So, what has been the strategic impact of the 2015 nuclear deal between Iran and the P5+1 nations, otherwise known as the Joint Comprehensive Plan of Action (JCPOA)? More than a year after its implementation, Ilan Berman thinks the effects of the agreement have been profoundly negative for the stability of the Middle East. Here’s why.

This article is a transcript of a statement given before the Subcommittee on Terrorism, Nonproliferation, and Trade, US House of Representatives, on 24 May 2017.

Chairman Poe, Ranking Member Keating, distinguished members of the Subcommittee:

It is a privilege to appear before you today to discuss the strategic effects of the 2015 nuclear deal between Iran and the P5+1 powers, formally known as the Joint Comprehensive Plan of Action (JCPOA). More than a year after its implementation, the effects of that agreement have been profound—and profoundly negative for the stability of the Middle East, as well as for American interests there.

Fruits of the Nuclear Deal

From the start, the accord concluded between Iran and the P5+1 was intended to be tactical in nature, focusing on just one aspect of the Iranian regime’s rogue behavior: its persistent nuclear ambitions. However, the benefits that have been conferred to Iran as a result have been both extensive and strategic in nature.

Most directly, as a core condition of the JCPOA, the United States and its partners in the P5+1 agreed to release to Iran some $100 billion or more in previously escrowed oil revenue. For Iran, this represents an enormous windfall, amounting to roughly a quarter of its annual GDP, which totaled $415 billion in 2014.1 By way of comparison, that sum nearly rivals the entirety of the European Recovery Program (colloquially known as the Marshall Plan) launched by the Truman administration in 1948 in the aftermath of World War II—an initiative that disbursed more than $13 billion (roughly $130 billion in today’s dollars) to seventeen countries in Europe over the span of four years. As of “Implementation Day” (January 16, 2016), the Islamic Republic has complete, unencumbered access to these funds.

This direct benefit, moreover, has been amplified by a range of other measures, such as the reintegration of Iran into global markets via mechanisms like the electronic payment system run by the Society for Worldwide Interbank Financial Telecommunications (SWIFT),2 as well as by the easing of multilateral restrictions on international involvement in Iran’s economic sector.
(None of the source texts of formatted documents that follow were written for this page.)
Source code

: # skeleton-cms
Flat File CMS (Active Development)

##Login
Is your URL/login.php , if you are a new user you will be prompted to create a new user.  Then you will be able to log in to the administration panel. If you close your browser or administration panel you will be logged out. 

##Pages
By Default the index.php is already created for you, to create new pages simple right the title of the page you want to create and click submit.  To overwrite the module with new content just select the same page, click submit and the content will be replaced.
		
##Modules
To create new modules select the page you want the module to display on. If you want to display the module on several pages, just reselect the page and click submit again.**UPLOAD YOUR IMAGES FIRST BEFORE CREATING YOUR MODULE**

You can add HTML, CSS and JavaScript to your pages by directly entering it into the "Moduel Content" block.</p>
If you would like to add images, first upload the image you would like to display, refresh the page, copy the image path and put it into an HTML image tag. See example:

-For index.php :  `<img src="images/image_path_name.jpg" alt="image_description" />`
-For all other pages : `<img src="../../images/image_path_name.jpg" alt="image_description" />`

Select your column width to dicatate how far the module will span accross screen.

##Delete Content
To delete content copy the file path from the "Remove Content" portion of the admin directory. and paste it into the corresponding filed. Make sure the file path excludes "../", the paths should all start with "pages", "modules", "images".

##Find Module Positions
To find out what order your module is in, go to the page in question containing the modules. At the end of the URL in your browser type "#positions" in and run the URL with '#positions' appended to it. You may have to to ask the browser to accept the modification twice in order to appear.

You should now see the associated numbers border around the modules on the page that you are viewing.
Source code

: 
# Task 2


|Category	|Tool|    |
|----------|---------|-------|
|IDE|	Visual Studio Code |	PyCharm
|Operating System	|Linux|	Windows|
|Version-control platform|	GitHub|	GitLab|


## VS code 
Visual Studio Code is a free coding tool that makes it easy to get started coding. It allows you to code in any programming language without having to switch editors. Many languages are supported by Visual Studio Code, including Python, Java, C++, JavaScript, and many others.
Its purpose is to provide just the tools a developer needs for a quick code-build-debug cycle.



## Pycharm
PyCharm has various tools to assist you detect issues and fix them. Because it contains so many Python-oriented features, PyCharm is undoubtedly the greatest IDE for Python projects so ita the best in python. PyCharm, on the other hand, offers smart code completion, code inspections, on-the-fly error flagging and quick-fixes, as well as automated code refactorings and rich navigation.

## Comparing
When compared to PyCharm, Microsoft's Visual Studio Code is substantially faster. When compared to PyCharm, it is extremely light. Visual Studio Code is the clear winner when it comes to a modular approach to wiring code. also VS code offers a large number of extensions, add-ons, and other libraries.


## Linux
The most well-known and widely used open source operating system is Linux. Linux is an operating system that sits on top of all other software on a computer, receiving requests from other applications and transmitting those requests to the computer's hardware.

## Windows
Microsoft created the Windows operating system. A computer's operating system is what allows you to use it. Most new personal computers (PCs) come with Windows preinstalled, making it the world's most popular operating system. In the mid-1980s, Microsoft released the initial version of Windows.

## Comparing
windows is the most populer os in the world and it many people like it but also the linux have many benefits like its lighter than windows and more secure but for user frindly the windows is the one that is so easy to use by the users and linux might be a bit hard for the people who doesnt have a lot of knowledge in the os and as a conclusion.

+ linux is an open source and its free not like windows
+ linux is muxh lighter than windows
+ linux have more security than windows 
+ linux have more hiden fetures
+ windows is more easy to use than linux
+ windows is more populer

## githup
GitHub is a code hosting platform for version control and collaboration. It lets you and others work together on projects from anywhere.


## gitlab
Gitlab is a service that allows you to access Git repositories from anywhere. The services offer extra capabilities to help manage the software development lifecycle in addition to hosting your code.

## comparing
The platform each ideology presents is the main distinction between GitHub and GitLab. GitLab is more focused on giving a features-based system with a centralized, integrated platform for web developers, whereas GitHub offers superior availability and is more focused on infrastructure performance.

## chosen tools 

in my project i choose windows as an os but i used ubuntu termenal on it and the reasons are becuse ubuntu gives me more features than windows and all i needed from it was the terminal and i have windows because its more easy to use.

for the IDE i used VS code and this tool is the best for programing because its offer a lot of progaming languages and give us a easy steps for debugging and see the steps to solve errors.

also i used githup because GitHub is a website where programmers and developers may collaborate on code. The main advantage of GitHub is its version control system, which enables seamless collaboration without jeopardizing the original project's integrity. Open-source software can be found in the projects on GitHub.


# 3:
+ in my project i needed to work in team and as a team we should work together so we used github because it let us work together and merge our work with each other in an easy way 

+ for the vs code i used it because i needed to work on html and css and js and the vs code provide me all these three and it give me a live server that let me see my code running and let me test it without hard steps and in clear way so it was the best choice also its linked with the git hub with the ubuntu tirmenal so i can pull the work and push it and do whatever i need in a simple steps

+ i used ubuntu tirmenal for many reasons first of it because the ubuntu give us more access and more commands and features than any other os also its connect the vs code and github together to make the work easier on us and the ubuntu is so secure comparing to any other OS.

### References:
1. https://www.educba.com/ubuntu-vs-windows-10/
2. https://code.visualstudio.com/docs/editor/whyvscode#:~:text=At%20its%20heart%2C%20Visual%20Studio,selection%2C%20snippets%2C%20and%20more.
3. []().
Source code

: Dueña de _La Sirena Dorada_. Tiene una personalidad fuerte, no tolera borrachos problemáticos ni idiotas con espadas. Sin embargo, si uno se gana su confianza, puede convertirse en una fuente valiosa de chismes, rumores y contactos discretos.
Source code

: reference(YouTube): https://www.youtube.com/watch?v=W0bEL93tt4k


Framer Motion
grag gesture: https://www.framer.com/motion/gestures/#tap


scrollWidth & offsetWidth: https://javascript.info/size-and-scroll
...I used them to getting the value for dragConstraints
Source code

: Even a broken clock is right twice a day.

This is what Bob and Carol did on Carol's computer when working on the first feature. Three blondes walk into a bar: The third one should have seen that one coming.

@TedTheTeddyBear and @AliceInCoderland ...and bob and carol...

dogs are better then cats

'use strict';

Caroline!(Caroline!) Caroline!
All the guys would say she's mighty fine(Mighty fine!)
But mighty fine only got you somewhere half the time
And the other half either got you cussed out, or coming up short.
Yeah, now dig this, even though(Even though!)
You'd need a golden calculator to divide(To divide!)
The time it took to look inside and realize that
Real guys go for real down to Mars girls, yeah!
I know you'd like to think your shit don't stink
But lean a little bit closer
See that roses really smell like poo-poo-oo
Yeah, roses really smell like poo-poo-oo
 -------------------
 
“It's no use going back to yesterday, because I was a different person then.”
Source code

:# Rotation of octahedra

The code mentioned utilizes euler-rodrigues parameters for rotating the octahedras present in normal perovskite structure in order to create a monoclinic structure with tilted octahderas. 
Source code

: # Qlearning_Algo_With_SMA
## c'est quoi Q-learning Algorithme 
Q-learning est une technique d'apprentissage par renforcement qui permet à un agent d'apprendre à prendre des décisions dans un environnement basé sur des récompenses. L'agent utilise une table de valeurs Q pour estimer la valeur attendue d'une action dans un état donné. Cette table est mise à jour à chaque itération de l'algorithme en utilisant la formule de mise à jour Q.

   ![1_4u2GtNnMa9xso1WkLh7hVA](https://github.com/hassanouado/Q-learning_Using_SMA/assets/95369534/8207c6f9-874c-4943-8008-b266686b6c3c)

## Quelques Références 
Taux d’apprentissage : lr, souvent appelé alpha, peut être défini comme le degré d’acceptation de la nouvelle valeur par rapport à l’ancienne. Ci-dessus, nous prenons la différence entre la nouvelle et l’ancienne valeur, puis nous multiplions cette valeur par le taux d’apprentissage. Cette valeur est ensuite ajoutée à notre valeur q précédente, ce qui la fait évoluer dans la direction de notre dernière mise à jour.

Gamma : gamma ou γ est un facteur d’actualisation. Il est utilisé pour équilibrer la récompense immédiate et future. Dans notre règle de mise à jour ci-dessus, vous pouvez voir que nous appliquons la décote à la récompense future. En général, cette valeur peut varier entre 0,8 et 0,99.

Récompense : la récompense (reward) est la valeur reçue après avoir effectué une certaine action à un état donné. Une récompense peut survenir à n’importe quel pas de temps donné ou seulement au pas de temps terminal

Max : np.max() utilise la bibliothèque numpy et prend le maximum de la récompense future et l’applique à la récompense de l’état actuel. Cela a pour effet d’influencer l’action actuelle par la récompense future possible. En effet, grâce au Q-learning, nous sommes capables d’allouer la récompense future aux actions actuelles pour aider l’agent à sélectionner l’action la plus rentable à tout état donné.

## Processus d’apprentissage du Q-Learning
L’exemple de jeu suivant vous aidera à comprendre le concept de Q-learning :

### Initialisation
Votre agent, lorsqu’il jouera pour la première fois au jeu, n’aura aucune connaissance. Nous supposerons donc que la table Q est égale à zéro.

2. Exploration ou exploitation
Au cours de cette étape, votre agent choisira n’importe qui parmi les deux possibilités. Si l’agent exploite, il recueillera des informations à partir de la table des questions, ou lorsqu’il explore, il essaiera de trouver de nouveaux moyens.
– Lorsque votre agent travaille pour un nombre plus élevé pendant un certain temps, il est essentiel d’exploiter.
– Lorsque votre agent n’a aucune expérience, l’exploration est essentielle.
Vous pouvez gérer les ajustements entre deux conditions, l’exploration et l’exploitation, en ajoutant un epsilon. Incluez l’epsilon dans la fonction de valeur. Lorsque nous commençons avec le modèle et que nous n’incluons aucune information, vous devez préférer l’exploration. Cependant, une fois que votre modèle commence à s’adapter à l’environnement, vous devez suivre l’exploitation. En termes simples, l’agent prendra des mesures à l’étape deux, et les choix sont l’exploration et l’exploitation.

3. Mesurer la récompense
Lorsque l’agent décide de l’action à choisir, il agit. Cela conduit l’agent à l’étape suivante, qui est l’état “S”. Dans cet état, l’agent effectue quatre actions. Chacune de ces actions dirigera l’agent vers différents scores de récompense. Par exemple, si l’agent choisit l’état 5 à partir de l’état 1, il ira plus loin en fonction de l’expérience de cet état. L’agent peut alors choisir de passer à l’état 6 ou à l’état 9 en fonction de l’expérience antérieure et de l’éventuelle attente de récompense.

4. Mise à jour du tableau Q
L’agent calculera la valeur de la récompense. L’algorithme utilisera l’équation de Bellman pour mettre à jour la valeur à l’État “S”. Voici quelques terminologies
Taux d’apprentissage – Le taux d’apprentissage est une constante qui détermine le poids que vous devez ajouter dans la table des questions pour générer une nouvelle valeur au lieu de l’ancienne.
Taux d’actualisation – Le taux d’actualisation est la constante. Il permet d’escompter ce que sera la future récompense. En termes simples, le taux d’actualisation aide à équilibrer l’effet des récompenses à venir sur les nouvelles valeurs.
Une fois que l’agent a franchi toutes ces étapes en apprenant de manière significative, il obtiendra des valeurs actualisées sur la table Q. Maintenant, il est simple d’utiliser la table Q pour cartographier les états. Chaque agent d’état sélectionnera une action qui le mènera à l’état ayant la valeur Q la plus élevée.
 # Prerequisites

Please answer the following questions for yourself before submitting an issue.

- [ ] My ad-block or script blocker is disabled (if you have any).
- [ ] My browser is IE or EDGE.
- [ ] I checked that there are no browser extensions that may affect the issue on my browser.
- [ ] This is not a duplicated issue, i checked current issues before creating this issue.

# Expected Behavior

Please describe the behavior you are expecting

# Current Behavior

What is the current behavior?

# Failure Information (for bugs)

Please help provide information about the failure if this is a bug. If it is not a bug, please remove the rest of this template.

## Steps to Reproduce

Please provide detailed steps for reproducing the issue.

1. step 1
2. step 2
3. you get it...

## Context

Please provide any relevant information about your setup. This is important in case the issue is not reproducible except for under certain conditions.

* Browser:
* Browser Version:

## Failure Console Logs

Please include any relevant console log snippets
The cumulative impact has been profound; Iran’s economy, which was teetering on the brink of collapse in the Fall of 2013, is now on a path of sustained growth, according to the estimates of international financial institutions such as the International Monetary Fund and World Bank.3

Notably, however, this newfound prosperity has not trickled down to the average Iranian. A January 2017 survey of Iranian public opinion conducted by the Center for International Security Studies at the University of Maryland found a broad consensus among respondents that, a year on, “there have been no improvements in people’s living conditions as a result of the nuclear deal.”4 This, in turn, has led to declining enthusiasm for the nuclear deal within Iranian society, and helped make the agreement a significant political issue in the country’s most recent presidential contest, which concluded in recent days.5

Nor has the agreement yielded a fundamental change in Iran’s political outlook. Contrary to the fervent wishes of the Obama administration, the JCPOA did not foster a kinder, gentler polity within the Islamic Republic. While the Obama White House lobbied heavily in favor of the agreement based on the argument that it would help empower moderate forces within Iran,nothing of the sort has happened. Instead, last summer’s elections for Iran’s parliament, or majles, saw a resounding reaffirmation of the conservative status quo in Iranian politics.So the situation has remained, notwithstanding the electoral victory of incumbent President Hassan Rouhani in last week’s presidential run-off.

What the JCPOA has succeeded in doing, however, is reinvigorating the global ambitions of the Iranian regime. After laboring for years under international sanctions and with limited means to make its foreign policy vision a reality, the Islamic Republic is now in the throes of a landmark expansion of both its regional activities and its strategic capabilities.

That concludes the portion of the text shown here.